In an FPGA robot controller, many logic blocks operate in parallel, so sensor filtering, encoder counting, communication, and motor control can happen simultaneously. Deterministic timing means the controller responds after a known and repeatable delay, which is important for stable motion control. Designers can update the FPGA design to add new interfaces, improve control loops, or accelerate image and signal processing.
FPGAs are often paired with CPUs, where the FPGA handles time-critical hardware tasks and the CPU handles planning, networking, and high-level decisions.
Key Facts
- An FPGA is reconfigurable hardware made from programmable logic blocks, routing, memory, and input/output pins.
- Parallel processing lets an FPGA handle multiple sensors, encoders, and motor control channels at the same time.
- Control loop frequency is f = 1/T, where T is the loop period in seconds.

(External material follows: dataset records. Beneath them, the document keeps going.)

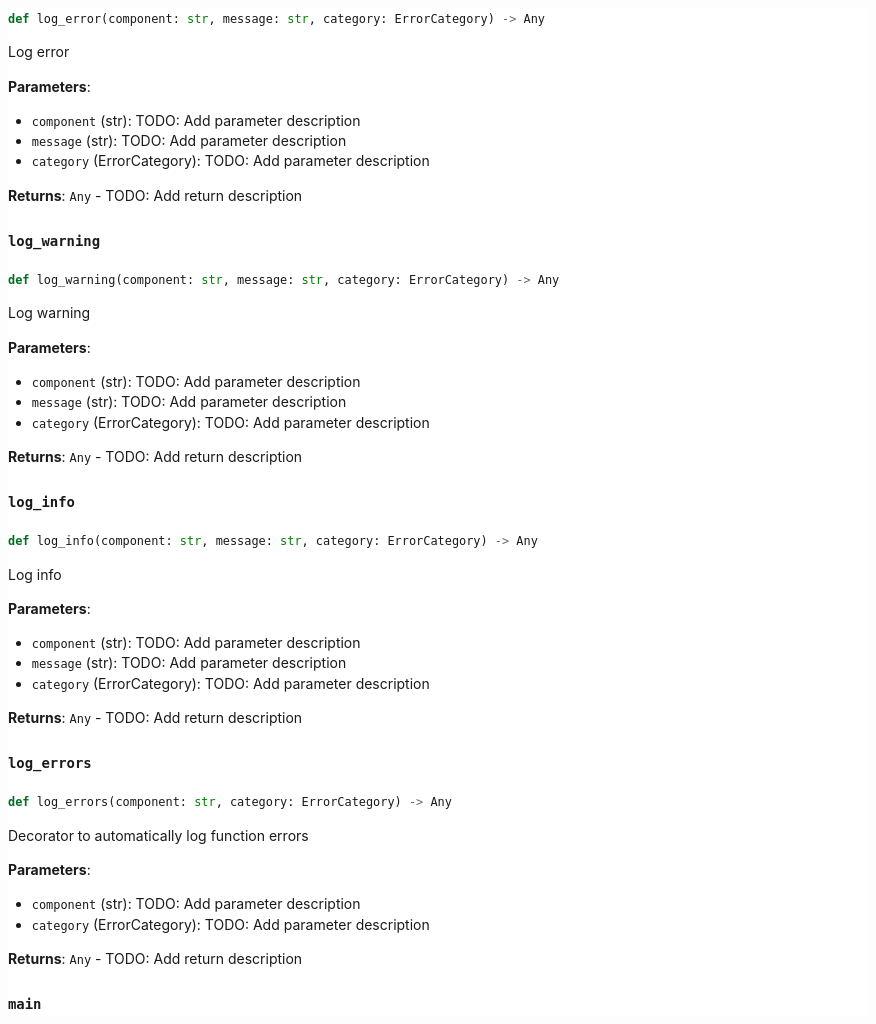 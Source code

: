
 ```python
def log_error(component: str, message: str, category: ErrorCategory) -> Any
```

Log error

**Parameters**:
- `component` (str): TODO: Add parameter description
- `message` (str): TODO: Add parameter description
- `category` (ErrorCategory): TODO: Add parameter description

**Returns**: `Any` - TODO: Add return description

### `log_warning`

```python
def log_warning(component: str, message: str, category: ErrorCategory) -> Any
```

Log warning

**Parameters**:
- `component` (str): TODO: Add parameter description
- `message` (str): TODO: Add parameter description
- `category` (ErrorCategory): TODO: Add parameter description

**Returns**: `Any` - TODO: Add return description

### `log_info`

```python
def log_info(component: str, message: str, category: ErrorCategory) -> Any
```

Log info

**Parameters**:
- `component` (str): TODO: Add parameter description
- `message` (str): TODO: Add parameter description
- `category` (ErrorCategory): TODO: Add parameter description

**Returns**: `Any` - TODO: Add return description

### `log_errors`

```python
def log_errors(component: str, category: ErrorCategory) -> Any
```

Decorator to automatically log function errors

**Parameters**:
- `component` (str): TODO: Add parameter description
- `category` (ErrorCategory): TODO: Add parameter description

**Returns**: `Any` - TODO: Add return description

### `main`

- Encoder speed can be estimated by omega = 2πN/(PPR × Δt), where N is counted pulses, PPR is pulses per revolution, and Δt is time.
- Motor PWM duty cycle is D = ton/T, where ton is the on time and T is the PWM period.
- Deterministic latency means the response time is predictable, which helps keep feedback control stable and repeatable.
Vocabulary
- FPGA
- A field programmable gate array is an integrated circuit that can be configured after manufacturing to act like custom digital hardware.
- Reconfigurable logic
- Reconfigurable logic is digital circuitry whose connections and functions can be changed by loading a new hardware design.
- Parallel processing
- Parallel processing means performing multiple operations at the same time instead of one after another.
- Deterministic timing
- Deterministic timing means an operation takes a known, repeatable amount of time.
- Motion control
- Motion control is the use of feedback and drive signals to make motors move with desired position, speed, or torque.
Common Mistakes to Avoid
- Treating an FPGA like a faster microcontroller is wrong because an FPGA implements hardware circuits, not just software instructions.
- Ignoring clock rate and loop period is wrong because real-time control depends on completing sensing, calculation, and output updates before the next control cycle.
- Assuming parallel tasks happen automatically is wrong because the hardware design must explicitly create separate logic paths for tasks to run at the same time.
- Forgetting input synchronization is wrong because sensor and encoder signals can arrive between clock edges and may cause unstable or incorrect digital readings.
Practice Questions
- 1 A robot control loop runs with a period of 200 microseconds. What is the control loop frequency in hertz?
- 2 An encoder has 1024 pulses per revolution. In 0.020 s, the FPGA counts 512 pulses. What is the motor speed in revolutions per second and radians per second?
- 3 A robot arm uses four motors, two encoders, a distance sensor, and an emergency stop input. Explain why an FPGA might give more predictable behavior than a single CPU for the low-level control tasks.